Schema evolution is triggered automatically during the compaction process when the compaction service encounters messages with a schema version newer than what the lakehouse table currently has.

Step 1: Detection

When processing messages, the compaction service extracts the schema version from each message. If the version is newer than the latest version recorded in the table’s schema mapping, evolution is triggered.

Step 2: Retrieve All Schema Versions

The compaction service retrieves all schema versions from the schema registry (Pulsar or Confluent) up to the current version. This ensures that intermediate schema versions are not skipped.

Step 3: Convert Schemas

Each source schema (Avro, JSON, ProtobufNative(Pulsar) or Protobuf(Kafka)) is converted to the target table format:
  • Avro is converted directly to Iceberg Schema or Delta StructType
  • JSON is first converted to Avro, then to the target format (Pulsar internally represents JSON schemas using Avro)
  • ProtobufNative(Pulsar) is converted via the Protobuf descriptor to Avro, then to the target format
  • Protobuf(Kafka) is converted via the Protobuf descriptor to Avro, then to the target format

Step 4: Apply Changes

Schema changes are applied to the table iteratively, version by version in ascending order.

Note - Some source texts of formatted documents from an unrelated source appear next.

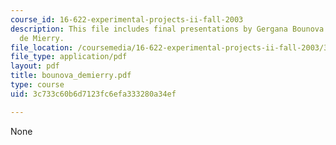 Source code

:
 ```yaml
---
course_id: 16-622-experimental-projects-ii-fall-2003
description: This file includes final presentations by Gergana Bounova and Timoth?ee
  de Mierry.
file_location: /coursemedia/16-622-experimental-projects-ii-fall-2003/3c733c60b6d7123fc6efa333280a34ef_bounova_demierry.pdf
file_type: application/pdf
layout: pdf
title: bounova_demierry.pdf
type: course
uid: 3c733c60b6d7123fc6efa333280a34ef

---
```

None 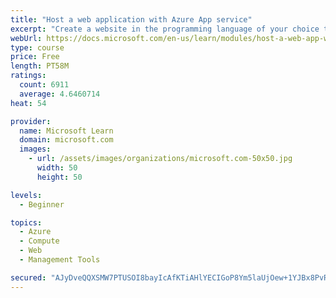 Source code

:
 ```yaml
---
title: "Host a web application with Azure App service"
excerpt: "Create a website in the programming language of your choice through the hosted web app platform in Azure App Service."
webUrl: https://docs.microsoft.com/en-us/learn/modules/host-a-web-app-with-azure-app-service/
type: course
price: Free
length: PT58M
ratings:
  count: 6911
  average: 4.6460714
heat: 54

provider:
  name: Microsoft Learn
  domain: microsoft.com
  images:
    - url: /assets/images/organizations/microsoft.com-50x50.jpg
      width: 50
      height: 50

levels:
  - Beginner

topics:
  - Azure
  - Compute
  - Web
  - Management Tools

secured: "AJyDveQQXSMW7PTUSOI8bayIcAfKTiAHlYECIGoP8Ym5laUjOew+1YJBx8PvR/A7T2XTNpM3OfVQ3F31UBLKrs2Yr3MvoUjj/z+D1+QstF1aQ6C9UthRWLps9gfOFpo4ziOxUh2HaetE9tY50phNgc8ZflKsHo0hb9ceAXnGai6p3BlbhX23jr5AJJCvO5Blm4Od4AktMiMkH+rkQHDX6UyRyM2STUDj8tN/nIyiw6ZrxhlGCO3OrPkitGJUU8evdgb95IkdDyYBzlL7xxKCO29xjK7MtegMGa8ilFWpUf+eZzDPhMLaQxVMB4GYX8kjlfsLm7/Q7ixsJbqljb+M0woOTXveb6Smlsps3vyPGzfxzlclIo38ja1Zu0ICyc24bteAFMhgCe1hblHLpF/n05kIXQOuR1fyhYwkYqoNv2g=;HfRqqAZtx1tvozdVcMgbFg=="
---
```


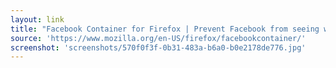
 ```yaml
---
layout: link
title: "Facebook Container for Firefox | Prevent Facebook from seeing what websites you visit."
source: 'https://www.mozilla.org/en-US/firefox/facebookcontainer/'
screenshot: 'screenshots/570f0f3f-0b31-483a-b6a0-b0e2178de776.jpg'
---
```


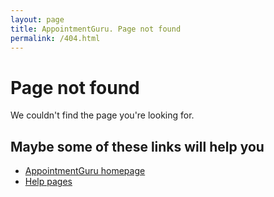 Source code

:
 ```yaml
---
layout: page
title: AppointmentGuru. Page not found
permalink: /404.html
---
```


# Page not found

We couldn't find the page you're looking for.

## Maybe some of these links will help you

* [AppointmentGuru homepage](/)
* [Help pages](/help/)
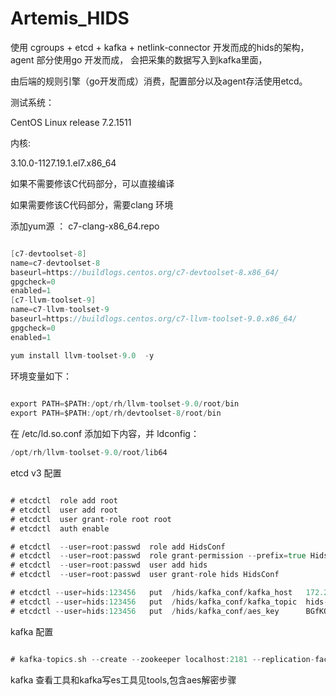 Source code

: # Artemis_HIDS



使用 cgroups + etcd + kafka + netlink-connector 开发而成的hids的架构，agent 部分使用go 开发而成， 会把采集的数据写入到kafka里面，

由后端的规则引擎（go开发而成）消费，配置部分以及agent存活使用etcd。


测试系统：

CentOS Linux release 7.2.1511 

内核: 

3.10.0-1127.19.1.el7.x86_64 



如果不需要修该C代码部分，可以直接编译


如果需要修该C代码部分，需要clang 环境

添加yum源 ： c7-clang-x86_64.repo


```go

[c7-devtoolset-8]
name=c7-devtoolset-8
baseurl=https://buildlogs.centos.org/c7-devtoolset-8.x86_64/
gpgcheck=0
enabled=1
[c7-llvm-toolset-9]
name=c7-llvm-toolset-9
baseurl=https://buildlogs.centos.org/c7-llvm-toolset-9.0.x86_64/
gpgcheck=0
enabled=1

``` 


```go
yum install llvm-toolset-9.0  -y

```

环境变量如下：

```go
 
export PATH=$PATH:/opt/rh/llvm-toolset-9.0/root/bin
export PATH=$PATH:/opt/rh/devtoolset-8/root/bin

```


在 /etc/ld.so.conf 添加如下内容，并 ldconfig：

```go
/opt/rh/llvm-toolset-9.0/root/lib64

```




etcd v3 配置

```go

# etcdctl  role add root    
# etcdctl  user add root      
# etcdctl  user grant-role root root   
# etcdctl  auth enable  

# etcdctl  --user=root:passwd  role add HidsConf
# etcdctl  --user=root:passwd  role grant-permission --prefix=true HidsConf readwrite /hids
# etcdctl  --user=root:passwd  user add hids
# etcdctl  --user=root:passwd  user grant-role hids HidsConf

# etcdctl --user=hids:123456   put  /hids/kafka_conf/kafka_host   172.21.129.2:9092    [kafka对应host,逗号分隔]
# etcdctl --user=hids:123456   put  /hids/kafka_conf/kafka_topic  hids-agent           [kafka对应topic]
# etcdctl --user=hids:123456   put  /hids/kafka_conf/aes_key      BGfKOzWNsACBQiOC     [16位aes加密key]

```

kafka 配置


```go

# kafka-topics.sh --create --zookeeper localhost:2181 --replication-factor 1 --partitions 3 --topic hids-agent

```


kafka 查看工具和kafka写es工具见tools,包含aes解密步骤

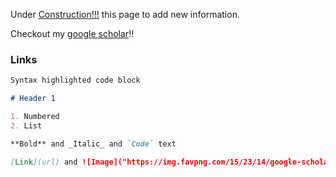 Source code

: Under [Construction!!!](https://github.com/pankajrohilla/rohillapankaj/edit/master/README.md) this page to add new information.

Checkout my [google scholar](https://scholar.google.com/citations?user=rTeuJmkAAAAJ&hl=en/)!!





### Links


```markdown
Syntax highlighted code block

# Header 1

1. Numbered
2. List

**Bold** and _Italic_ and `Code` text

[Link](url) and ![Image]("https://img.favpng.com/15/23/14/google-scholar-academic-journal-google-logo-education-png-favpng-0uceM1mAtbc5DfsdtKmriNSDW.jpg")


```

Each version is processed as a transaction. For Iceberg tables, the following operations are supported:
  • Add columns — new fields are always added as optional for backward compatibility
  • Delete columns — field is removed from the schema (or made optional in soft-delete mode)
  • Type promotionint to long, float to double, and other compatible promotions
  • Nullability changes — required fields can be made optional (reverse is not supported)
  • Nested struct evolution — the same rules apply recursively to nested fields
For Delta tables:
  • Column Mapping mode (NAME) is automatically enabled to support safe renames and deletes
  • Each column receives a unique physical ID for safe schema evolution
  • Schema changes are committed as Delta transactions

Step 5: Record Schema Mapping

After each successful evolution, a mapping from the source schema version to the table’s internal schema ID is recorded as a table property (streamnative.schema.mapping). This prevents re-processing the same version.

Supported Operations

OperationIcebergDelta
Add optional columnsSupportedSupported
Delete columnsSupportedSupported
Type promotion (int -> long, float -> double)SupportedSupported
Required -> OptionalSupportedSupported
Optional -> RequiredNot supportedNot supported
Nested struct evolutionSupportedSupported
Type category changes (struct <-> list, primitive <-> map)Not supportedNot supported

Limitations

  • Adding required fields: New fields added to existing tables are automatically converted to optional. Required fields can only be defined at table creation time.
  • Type category changes: Changing a field from one type category to another (e.g., struct to list, primitive to map) is not supported.
  • Backward incompatibility: If the table schema has been evolved beyond the message’s schema version, the message cannot be processed. Update the producer to use the latest schema.
  • Soft-delete mode: Enable schema.evolution.soft-delete.enabled=true to make deleted fields optional instead of removing them entirely. This preserves backward compatibility for readers.

Configuration

PropertyDescriptionDefault
tableEvolveSchemaEnabledEnable automatic schema evolutiontrue
schema.evolution.soft-delete.enabledMake deleted fields optional instead of removingfalse
dlt.suffixSuffix appended to Dead Letter Table name_dlt

Dead Letter Table (DLT)

When a message cannot be successfully processed into the lakehouse table, it is routed to a Dead Letter Table (DLT) instead of failing the entire compaction job. This allows the pipeline to continue processing valid messages while preserving failed records for investigation.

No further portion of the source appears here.